Just sayin’, is all.
about 1 month ago
Its interesting how this whole thing is being analyzed in the media as a war between book sellers. “Amazon’s core business vs Apple’s”. I don’t see that it matters that Apple has just entered the book sales market. Apple has done just fine with iTunes. While I agree that many people will choose (Kindle vs iPad) based on the title availability and price, I think that many more people, going into the future, will base their decision on what the platform offers as a whole. I buy a Kindle and I get a book reader. I buy an iPad and I get a book reader and a whole bunch of other stuff. And iPad syncs with my iPhone/Mac, ect.

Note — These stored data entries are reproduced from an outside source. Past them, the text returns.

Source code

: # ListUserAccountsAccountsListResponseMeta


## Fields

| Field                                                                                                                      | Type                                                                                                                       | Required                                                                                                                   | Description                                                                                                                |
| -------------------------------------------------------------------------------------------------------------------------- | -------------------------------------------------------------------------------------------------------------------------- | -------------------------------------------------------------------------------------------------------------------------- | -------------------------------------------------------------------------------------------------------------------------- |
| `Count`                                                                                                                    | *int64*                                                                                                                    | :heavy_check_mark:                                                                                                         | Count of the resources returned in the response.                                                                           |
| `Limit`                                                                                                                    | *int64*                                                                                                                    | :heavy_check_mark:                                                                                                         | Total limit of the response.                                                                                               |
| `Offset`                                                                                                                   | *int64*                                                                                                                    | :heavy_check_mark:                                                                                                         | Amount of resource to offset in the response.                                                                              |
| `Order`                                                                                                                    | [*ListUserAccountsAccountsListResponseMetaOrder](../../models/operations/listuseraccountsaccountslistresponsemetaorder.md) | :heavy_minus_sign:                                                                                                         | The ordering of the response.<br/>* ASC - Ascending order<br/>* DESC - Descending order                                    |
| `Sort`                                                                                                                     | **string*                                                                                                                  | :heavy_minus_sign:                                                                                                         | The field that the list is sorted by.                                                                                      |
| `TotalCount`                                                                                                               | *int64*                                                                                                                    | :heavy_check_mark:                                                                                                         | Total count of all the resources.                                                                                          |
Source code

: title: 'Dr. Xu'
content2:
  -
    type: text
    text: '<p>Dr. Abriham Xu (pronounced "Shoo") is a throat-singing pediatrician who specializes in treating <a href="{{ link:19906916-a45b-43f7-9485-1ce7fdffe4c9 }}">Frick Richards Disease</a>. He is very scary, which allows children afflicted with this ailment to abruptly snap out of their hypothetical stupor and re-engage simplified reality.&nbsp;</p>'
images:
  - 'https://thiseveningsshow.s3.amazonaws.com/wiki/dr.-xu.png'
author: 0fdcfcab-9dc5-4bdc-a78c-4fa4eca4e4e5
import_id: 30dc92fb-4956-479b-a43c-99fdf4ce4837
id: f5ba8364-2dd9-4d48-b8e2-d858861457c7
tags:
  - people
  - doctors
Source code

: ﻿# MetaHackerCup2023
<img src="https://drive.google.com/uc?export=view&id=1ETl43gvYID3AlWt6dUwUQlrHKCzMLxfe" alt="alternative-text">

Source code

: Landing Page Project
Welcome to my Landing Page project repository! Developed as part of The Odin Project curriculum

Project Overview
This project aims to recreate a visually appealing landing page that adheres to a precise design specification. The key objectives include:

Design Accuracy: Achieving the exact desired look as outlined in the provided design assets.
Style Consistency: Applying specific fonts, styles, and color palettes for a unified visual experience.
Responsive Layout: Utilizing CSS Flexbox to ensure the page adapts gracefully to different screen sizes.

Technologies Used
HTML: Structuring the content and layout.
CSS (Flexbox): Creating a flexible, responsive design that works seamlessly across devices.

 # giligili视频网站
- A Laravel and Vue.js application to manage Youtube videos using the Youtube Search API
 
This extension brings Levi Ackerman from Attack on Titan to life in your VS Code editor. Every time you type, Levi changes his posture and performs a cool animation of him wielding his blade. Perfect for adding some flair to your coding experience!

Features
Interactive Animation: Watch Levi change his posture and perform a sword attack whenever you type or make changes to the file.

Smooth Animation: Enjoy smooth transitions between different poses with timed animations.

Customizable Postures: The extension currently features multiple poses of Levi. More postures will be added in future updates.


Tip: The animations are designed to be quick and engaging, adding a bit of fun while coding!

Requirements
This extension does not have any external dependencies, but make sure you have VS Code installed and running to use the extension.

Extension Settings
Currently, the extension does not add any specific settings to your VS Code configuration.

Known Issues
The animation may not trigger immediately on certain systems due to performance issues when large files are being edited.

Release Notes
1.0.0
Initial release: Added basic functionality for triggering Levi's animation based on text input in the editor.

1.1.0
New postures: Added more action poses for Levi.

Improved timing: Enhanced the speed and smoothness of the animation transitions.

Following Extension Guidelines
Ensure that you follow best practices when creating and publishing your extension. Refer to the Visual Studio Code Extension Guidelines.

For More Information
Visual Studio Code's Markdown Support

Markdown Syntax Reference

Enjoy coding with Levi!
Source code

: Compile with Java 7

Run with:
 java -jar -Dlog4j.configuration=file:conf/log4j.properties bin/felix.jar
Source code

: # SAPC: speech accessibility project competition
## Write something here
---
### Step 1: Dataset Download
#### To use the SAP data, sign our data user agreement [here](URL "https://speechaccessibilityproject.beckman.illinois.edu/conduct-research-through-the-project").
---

For many, the question isn’t “what does this offer as a reader.” It’s “how does the device itself fit into my life?”
The point is that they’ll decide on the device first. Hmmm. Slim form factor, color screen, I can surf, read email, books, play games, be the coolest douchebag at Starbucks. I don’t even like the concept of the iPad. But I want one now.
If Amazon is smart they’ll offer all books in an iPad friendly format as well as Kindle.
about 1 month ago
It’s iBookstore not iBook Store.
I think Amazon will continue to sell more books.
about 1 month ago
I don’t think at all think most think Amazon is known primarily for books at all.
about 1 month ago
Amazon is, was and will always be a bookstore. They might fancy themselves a superstore, but most people in my circle consider them a bookstore and music shop first, and everything else is secondary or tertiary.
Bezos started it as the world’s largest bookstore and that is why the first department listed on the homepage is Books.
With success comes hubris—Amazon’s Kindle digital rights management terms have pissed off a fair number of vocal people. When you buy a Kindle e-book, you’re really just buying the right to read a digital copy. You have no provision to lend or sell your “copy” of that book. It’s a terrible, hobbling idea; people rationalize their shelves of books as investments even though the likelihood of them ever selling their books is slim. With Kindle you don’t buy books, you buy the right to read a book (and that right might be taken away from you based on a publisher’s whim). Think about that.
Apple could really take the e-market from Amazon if Apple used its clout to demand from the publishers liberal DRM policies for their customers’ sake.